Gunner looked at Sonny and winked very hard, as if to tell him not to pay any attention. He was showing Sonny a picture of a Japanese pagoda. It was some kind of shrine, on a hill of deep green, with the sunset bleeding behind it. Gunner’s pictures were good, they were framed well, they showed a sense of imagination and certainly a competence, and more than that, a flair. It made Sonny a little jealous, it didn’t seem right that this guy who was a terrific athlete and all should be good at photography, too, should be able to pick up what it took Sonny years to learn. Some guys were good at anything, which didn’t seem fair when most people were just good at one thing or nothing at all. But Sonny felt ashamed for feeling that way. Especially what with Gunner befriending him and all, treating him like he was someone special.

Nina had changed out of her dress and came in wearing another pair of those skin-tight toreadors and a low-cut matching green silky blouse. Sonny tried not to look at her, terrified he would get a hard-on and Gunner would see it and know that Sonny was sexed up by his mother. Jesus. Nina had made herself a highball and was rattling the ice in the glass, so you couldn’t not pay attention to her. She had on those backless high heels and was joggling one foot up and down, just holding the shoe on the edge of her toes.

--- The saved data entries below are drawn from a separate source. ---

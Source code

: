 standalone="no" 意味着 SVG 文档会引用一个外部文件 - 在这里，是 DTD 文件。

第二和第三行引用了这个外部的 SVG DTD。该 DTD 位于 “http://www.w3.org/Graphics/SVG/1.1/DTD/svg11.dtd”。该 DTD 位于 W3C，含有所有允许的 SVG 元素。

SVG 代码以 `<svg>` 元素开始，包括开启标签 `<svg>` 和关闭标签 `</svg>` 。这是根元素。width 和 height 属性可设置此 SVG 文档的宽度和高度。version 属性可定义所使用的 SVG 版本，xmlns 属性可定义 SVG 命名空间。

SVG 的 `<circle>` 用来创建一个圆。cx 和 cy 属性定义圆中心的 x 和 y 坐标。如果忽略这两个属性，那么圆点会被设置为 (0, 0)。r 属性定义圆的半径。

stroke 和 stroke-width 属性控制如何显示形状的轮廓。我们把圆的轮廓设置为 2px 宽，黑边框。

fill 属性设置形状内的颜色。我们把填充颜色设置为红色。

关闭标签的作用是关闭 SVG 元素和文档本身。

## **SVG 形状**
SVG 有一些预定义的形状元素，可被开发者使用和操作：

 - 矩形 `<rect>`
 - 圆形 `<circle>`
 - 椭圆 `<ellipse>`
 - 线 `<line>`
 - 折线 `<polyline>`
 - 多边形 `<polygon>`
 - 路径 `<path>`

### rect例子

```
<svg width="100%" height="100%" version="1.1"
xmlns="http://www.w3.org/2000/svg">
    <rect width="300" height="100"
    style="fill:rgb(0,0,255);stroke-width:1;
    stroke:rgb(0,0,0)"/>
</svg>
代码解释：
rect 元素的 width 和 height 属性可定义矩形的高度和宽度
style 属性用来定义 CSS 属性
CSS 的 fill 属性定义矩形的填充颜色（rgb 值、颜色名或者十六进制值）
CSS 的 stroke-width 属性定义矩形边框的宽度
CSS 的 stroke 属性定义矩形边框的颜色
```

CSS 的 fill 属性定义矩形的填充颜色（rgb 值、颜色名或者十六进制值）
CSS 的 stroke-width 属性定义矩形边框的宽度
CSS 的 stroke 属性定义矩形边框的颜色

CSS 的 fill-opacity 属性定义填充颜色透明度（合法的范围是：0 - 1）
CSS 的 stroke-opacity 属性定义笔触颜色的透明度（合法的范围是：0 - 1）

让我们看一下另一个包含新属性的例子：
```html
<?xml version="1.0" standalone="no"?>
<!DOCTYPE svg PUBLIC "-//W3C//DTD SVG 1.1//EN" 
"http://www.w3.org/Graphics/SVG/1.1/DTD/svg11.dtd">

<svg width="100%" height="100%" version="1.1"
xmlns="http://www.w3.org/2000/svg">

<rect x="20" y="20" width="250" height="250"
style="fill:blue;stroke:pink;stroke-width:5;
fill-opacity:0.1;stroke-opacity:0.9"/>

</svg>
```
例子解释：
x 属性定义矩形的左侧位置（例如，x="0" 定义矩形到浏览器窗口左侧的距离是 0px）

Sonny thought her feet were sexy, too, and that made him feel even more ashamed and guilty. He knew a lot of guys thought women’s feet were sexy, but it was something hardly any guy admitted or talked about. It was O.K. to talk about tits, and even asses, but not women’s feet.

“You fellas want a drink?” Nina asked.

“I was about to get us a beer,” Gunner said, and set the photograph box down and went to the kitchen, leaving Sonny alone in the room with Nina. He figured somebody ought to say something, but Nina wasn’t any help. She just sat there clinking the ice around in her glass and joggling her shoe and looking sort of haughty.